Exercise aim: Print exactly the lines below between the line holding "resample with replacement." and the line holding "special evaluation schemes", inclusive, and nothing more.

The input:
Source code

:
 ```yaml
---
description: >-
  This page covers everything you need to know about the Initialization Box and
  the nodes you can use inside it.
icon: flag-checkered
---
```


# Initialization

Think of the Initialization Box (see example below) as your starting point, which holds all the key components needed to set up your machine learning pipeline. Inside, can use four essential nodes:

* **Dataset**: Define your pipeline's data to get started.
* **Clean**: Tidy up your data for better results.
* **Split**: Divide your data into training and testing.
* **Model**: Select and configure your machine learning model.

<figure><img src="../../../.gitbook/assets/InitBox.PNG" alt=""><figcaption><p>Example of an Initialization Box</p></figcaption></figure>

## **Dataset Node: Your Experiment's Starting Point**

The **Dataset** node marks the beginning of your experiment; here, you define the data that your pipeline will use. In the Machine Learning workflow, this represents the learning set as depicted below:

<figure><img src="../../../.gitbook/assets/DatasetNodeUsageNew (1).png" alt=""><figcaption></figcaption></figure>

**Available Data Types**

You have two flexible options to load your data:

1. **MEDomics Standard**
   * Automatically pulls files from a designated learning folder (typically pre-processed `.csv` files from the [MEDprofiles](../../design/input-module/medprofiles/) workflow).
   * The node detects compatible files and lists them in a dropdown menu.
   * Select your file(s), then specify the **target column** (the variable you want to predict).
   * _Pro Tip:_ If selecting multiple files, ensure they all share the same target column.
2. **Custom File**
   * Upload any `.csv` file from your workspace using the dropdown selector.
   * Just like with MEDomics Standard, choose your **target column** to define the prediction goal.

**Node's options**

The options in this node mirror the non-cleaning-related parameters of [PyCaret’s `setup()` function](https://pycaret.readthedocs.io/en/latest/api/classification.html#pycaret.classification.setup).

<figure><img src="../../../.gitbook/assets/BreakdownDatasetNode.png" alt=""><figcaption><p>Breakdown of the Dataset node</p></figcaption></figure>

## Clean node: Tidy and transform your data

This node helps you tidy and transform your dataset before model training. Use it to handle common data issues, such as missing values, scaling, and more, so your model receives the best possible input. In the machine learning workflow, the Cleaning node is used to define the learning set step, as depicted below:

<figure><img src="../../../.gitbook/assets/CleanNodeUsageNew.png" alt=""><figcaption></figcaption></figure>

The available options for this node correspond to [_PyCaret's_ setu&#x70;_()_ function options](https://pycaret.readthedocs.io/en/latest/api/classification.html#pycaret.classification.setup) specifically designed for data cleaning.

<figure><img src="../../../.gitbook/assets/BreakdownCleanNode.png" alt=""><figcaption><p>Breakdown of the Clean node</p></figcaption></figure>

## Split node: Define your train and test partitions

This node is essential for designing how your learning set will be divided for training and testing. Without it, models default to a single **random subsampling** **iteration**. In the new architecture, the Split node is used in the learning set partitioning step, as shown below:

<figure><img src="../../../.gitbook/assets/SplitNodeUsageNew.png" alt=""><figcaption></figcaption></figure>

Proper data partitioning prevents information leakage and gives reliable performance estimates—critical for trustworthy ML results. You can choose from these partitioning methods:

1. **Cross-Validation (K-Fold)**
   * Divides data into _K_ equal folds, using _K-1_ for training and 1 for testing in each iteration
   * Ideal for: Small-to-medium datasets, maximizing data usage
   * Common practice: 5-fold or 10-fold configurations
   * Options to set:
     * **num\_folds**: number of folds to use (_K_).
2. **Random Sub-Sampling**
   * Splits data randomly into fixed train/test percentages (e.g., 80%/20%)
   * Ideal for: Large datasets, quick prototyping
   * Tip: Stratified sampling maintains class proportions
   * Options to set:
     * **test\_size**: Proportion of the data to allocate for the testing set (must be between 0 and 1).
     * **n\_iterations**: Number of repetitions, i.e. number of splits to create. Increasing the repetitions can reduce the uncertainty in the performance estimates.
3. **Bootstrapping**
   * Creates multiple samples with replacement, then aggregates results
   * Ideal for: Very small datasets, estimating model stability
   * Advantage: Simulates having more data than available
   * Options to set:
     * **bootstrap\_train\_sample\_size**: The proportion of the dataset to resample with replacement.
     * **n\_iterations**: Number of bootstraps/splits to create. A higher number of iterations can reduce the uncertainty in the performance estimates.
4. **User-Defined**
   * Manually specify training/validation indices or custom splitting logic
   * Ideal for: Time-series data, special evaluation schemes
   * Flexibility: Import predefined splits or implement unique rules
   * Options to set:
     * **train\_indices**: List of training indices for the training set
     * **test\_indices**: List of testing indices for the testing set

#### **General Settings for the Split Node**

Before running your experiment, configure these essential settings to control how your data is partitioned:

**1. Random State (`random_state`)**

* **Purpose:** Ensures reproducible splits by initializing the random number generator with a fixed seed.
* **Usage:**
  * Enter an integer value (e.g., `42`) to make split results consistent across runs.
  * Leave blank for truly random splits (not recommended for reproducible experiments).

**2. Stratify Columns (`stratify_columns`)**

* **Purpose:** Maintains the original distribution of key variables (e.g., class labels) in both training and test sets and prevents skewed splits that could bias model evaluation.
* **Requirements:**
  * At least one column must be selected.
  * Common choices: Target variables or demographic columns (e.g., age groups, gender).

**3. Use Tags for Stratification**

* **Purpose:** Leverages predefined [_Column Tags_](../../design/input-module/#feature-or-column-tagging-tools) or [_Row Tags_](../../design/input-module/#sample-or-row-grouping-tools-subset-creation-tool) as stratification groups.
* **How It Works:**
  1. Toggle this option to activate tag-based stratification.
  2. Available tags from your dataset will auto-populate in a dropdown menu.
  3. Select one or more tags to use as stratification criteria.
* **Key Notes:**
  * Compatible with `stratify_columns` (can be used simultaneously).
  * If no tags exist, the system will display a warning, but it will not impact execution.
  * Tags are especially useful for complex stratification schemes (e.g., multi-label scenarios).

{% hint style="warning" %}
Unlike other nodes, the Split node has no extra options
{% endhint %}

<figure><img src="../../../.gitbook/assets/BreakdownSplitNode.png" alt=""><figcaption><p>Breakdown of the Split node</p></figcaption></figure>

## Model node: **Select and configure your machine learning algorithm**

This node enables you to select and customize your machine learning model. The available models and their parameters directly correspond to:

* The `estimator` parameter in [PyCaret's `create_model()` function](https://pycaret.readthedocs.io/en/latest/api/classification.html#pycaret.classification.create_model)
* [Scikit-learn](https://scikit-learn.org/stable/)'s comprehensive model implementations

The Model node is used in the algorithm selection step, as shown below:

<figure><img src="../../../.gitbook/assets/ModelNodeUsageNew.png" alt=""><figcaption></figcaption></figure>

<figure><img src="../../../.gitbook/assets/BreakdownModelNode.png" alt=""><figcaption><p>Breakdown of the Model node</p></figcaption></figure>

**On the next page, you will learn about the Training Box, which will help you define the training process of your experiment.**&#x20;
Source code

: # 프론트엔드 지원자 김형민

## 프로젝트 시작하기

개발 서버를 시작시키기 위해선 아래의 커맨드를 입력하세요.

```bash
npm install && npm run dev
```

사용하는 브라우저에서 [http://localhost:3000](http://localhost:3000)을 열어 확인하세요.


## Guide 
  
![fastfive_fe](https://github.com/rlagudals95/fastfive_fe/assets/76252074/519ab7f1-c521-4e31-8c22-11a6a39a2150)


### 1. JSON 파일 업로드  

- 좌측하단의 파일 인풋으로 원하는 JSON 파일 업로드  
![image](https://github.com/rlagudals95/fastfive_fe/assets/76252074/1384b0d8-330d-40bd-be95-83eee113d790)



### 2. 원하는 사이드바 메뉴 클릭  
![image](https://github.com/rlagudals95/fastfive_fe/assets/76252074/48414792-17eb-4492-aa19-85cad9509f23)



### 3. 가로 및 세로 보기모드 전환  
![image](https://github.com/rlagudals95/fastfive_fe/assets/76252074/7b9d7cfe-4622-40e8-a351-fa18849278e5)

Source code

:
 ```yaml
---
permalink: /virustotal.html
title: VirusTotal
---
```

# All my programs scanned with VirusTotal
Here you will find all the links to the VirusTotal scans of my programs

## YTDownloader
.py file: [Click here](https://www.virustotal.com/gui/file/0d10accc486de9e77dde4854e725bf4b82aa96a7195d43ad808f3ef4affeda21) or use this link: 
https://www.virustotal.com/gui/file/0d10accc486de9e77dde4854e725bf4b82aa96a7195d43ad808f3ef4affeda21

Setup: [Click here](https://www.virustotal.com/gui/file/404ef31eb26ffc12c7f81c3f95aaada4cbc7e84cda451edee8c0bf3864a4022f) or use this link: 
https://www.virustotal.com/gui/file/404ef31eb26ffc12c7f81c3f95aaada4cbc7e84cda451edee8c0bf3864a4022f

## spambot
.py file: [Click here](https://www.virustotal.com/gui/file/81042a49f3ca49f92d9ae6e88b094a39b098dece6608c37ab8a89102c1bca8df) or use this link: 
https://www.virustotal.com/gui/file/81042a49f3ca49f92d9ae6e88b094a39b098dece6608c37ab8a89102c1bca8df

Solution for this problem:
     * **bootstrap\_train\_sample\_size**: The proportion of the dataset to resample with replacement.
     * **n\_iterations**: Number of bootstraps/splits to create. A higher number of iterations can reduce the uncertainty in the performance estimates.
4. **User-Defined**
   * Manually specify training/validation indices or custom splitting logic
   * Ideal for: Time-series data, special evaluation schemes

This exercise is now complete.